Aim of the task: Copy every line that holds the string "маршрутов" from the data below.

[Stored data entries]
╔══

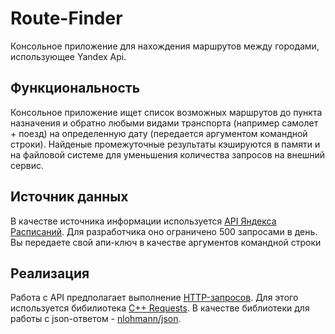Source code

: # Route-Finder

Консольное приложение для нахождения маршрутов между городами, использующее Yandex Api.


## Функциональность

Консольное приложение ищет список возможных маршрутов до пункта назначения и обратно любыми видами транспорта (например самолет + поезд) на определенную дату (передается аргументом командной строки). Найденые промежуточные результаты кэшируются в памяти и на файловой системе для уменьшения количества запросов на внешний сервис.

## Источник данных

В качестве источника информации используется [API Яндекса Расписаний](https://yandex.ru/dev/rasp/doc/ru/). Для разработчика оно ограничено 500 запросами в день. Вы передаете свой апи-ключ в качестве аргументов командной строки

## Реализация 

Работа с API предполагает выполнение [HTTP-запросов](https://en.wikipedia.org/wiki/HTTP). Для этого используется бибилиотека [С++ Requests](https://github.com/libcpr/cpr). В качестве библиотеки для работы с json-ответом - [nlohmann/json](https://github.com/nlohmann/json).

╚══
╔══

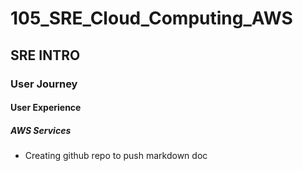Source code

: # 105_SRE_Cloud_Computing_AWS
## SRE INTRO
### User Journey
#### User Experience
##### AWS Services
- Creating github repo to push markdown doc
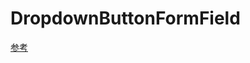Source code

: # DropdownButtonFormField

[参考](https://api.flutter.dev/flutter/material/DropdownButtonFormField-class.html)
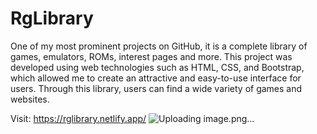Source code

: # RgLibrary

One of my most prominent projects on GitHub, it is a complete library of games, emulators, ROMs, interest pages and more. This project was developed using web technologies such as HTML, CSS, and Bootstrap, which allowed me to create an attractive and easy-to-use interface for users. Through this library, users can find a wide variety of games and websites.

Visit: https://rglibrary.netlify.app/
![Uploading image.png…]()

╚══

Solution:
Консольное приложение для нахождения маршрутов между городами, использующее Yandex Api.
Консольное приложение ищет список возможных маршрутов до пункта назначения и обратно любыми видами транспорта (например самолет + поезд) на определенную дату (передается аргументом командной строки). Найденые промежуточные результаты кэшируются в памяти и на файловой системе для уменьшения количества запросов на внешний сервис.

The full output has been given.